Saved entries:
-- Opening Marker --

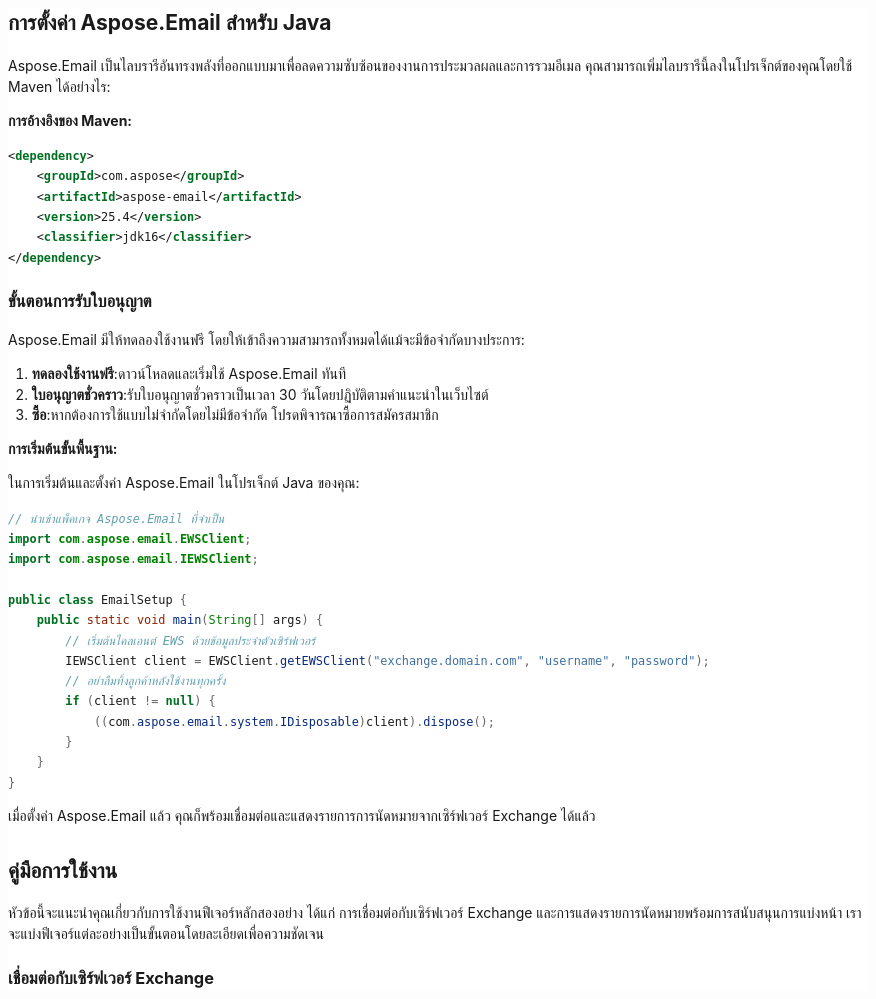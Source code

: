 ## การตั้งค่า Aspose.Email สำหรับ Java

Aspose.Email เป็นไลบรารีอันทรงพลังที่ออกแบบมาเพื่อลดความซับซ้อนของงานการประมวลผลและการรวมอีเมล คุณสามารถเพิ่มไลบรารีนี้ลงในโปรเจ็กต์ของคุณโดยใช้ Maven ได้อย่างไร:

**การอ้างอิงของ Maven:**

```xml
<dependency>
    <groupId>com.aspose</groupId>
    <artifactId>aspose-email</artifactId>
    <version>25.4</version>
    <classifier>jdk16</classifier>
</dependency>
```

### ขั้นตอนการรับใบอนุญาต

Aspose.Email มีให้ทดลองใช้งานฟรี โดยให้เข้าถึงความสามารถทั้งหมดได้แม้จะมีข้อจำกัดบางประการ:

1. **ทดลองใช้งานฟรี**:ดาวน์โหลดและเริ่มใช้ Aspose.Email ทันที
2. **ใบอนุญาตชั่วคราว**:รับใบอนุญาตชั่วคราวเป็นเวลา 30 วันโดยปฏิบัติตามคำแนะนำในเว็บไซต์
3. **ซื้อ**:หากต้องการใช้แบบไม่จำกัดโดยไม่มีข้อจำกัด โปรดพิจารณาซื้อการสมัครสมาชิก

**การเริ่มต้นขั้นพื้นฐาน:**

ในการเริ่มต้นและตั้งค่า Aspose.Email ในโปรเจ็กต์ Java ของคุณ:

```java
// นำเข้าแพ็คเกจ Aspose.Email ที่จำเป็น
import com.aspose.email.EWSClient;
import com.aspose.email.IEWSClient;

public class EmailSetup {
    public static void main(String[] args) {
        // เริ่มต้นไคลเอนต์ EWS ด้วยข้อมูลประจำตัวเซิร์ฟเวอร์
        IEWSClient client = EWSClient.getEWSClient("exchange.domain.com", "username", "password");
        // อย่าลืมทิ้งลูกค้าหลังใช้งานทุกครั้ง
        if (client != null) {
            ((com.aspose.email.system.IDisposable)client).dispose();
        }
    }
}
```

เมื่อตั้งค่า Aspose.Email แล้ว คุณก็พร้อมเชื่อมต่อและแสดงรายการการนัดหมายจากเซิร์ฟเวอร์ Exchange ได้แล้ว

## คู่มือการใช้งาน

หัวข้อนี้จะแนะนำคุณเกี่ยวกับการใช้งานฟีเจอร์หลักสองอย่าง ได้แก่ การเชื่อมต่อกับเซิร์ฟเวอร์ Exchange และการแสดงรายการนัดหมายพร้อมการสนับสนุนการแบ่งหน้า เราจะแบ่งฟีเจอร์แต่ละอย่างเป็นขั้นตอนโดยละเอียดเพื่อความชัดเจน

### เชื่อมต่อกับเซิร์ฟเวอร์ Exchange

-- Closing Marker --

§ **WHAT IS BEING ASKED**
Leave out the pictures, then give all the records again exactly.

§ **EXERCISE RESPONSE**
Source code

: ## การตั้งค่า Aspose.Email สำหรับ Java

Aspose.Email เป็นไลบรารีอันทรงพลังที่ออกแบบมาเพื่อลดความซับซ้อนของงานการประมวลผลและการรวมอีเมล คุณสามารถเพิ่มไลบรารีนี้ลงในโปรเจ็กต์ของคุณโดยใช้ Maven ได้อย่างไร:

**การอ้างอิงของ Maven:**

```xml
<dependency>
    <groupId>com.aspose</groupId>
    <artifactId>aspose-email</artifactId>
    <version>25.4</version>
    <classifier>jdk16</classifier>
</dependency>
```

### ขั้นตอนการรับใบอนุญาต

Aspose.Email มีให้ทดลองใช้งานฟรี โดยให้เข้าถึงความสามารถทั้งหมดได้แม้จะมีข้อจำกัดบางประการ:

1. **ทดลองใช้งานฟรี**:ดาวน์โหลดและเริ่มใช้ Aspose.Email ทันที
2. **ใบอนุญาตชั่วคราว**:รับใบอนุญาตชั่วคราวเป็นเวลา 30 วันโดยปฏิบัติตามคำแนะนำในเว็บไซต์
3. **ซื้อ**:หากต้องการใช้แบบไม่จำกัดโดยไม่มีข้อจำกัด โปรดพิจารณาซื้อการสมัครสมาชิก

**การเริ่มต้นขั้นพื้นฐาน:**

ในการเริ่มต้นและตั้งค่า Aspose.Email ในโปรเจ็กต์ Java ของคุณ:

```java
// นำเข้าแพ็คเกจ Aspose.Email ที่จำเป็น
import com.aspose.email.EWSClient;
import com.aspose.email.IEWSClient;

public class EmailSetup {
    public static void main(String[] args) {
        // เริ่มต้นไคลเอนต์ EWS ด้วยข้อมูลประจำตัวเซิร์ฟเวอร์
        IEWSClient client = EWSClient.getEWSClient("exchange.domain.com", "username", "password");
        // อย่าลืมทิ้งลูกค้าหลังใช้งานทุกครั้ง
        if (client != null) {
            ((com.aspose.email.system.IDisposable)client).dispose();
        }
    }
}
```

เมื่อตั้งค่า Aspose.Email แล้ว คุณก็พร้อมเชื่อมต่อและแสดงรายการการนัดหมายจากเซิร์ฟเวอร์ Exchange ได้แล้ว

## คู่มือการใช้งาน

หัวข้อนี้จะแนะนำคุณเกี่ยวกับการใช้งานฟีเจอร์หลักสองอย่าง ได้แก่ การเชื่อมต่อกับเซิร์ฟเวอร์ Exchange และการแสดงรายการนัดหมายพร้อมการสนับสนุนการแบ่งหน้า เราจะแบ่งฟีเจอร์แต่ละอย่างเป็นขั้นตอนโดยละเอียดเพื่อความชัดเจน

### เชื่อมต่อกับเซิร์ฟเวอร์ Exchange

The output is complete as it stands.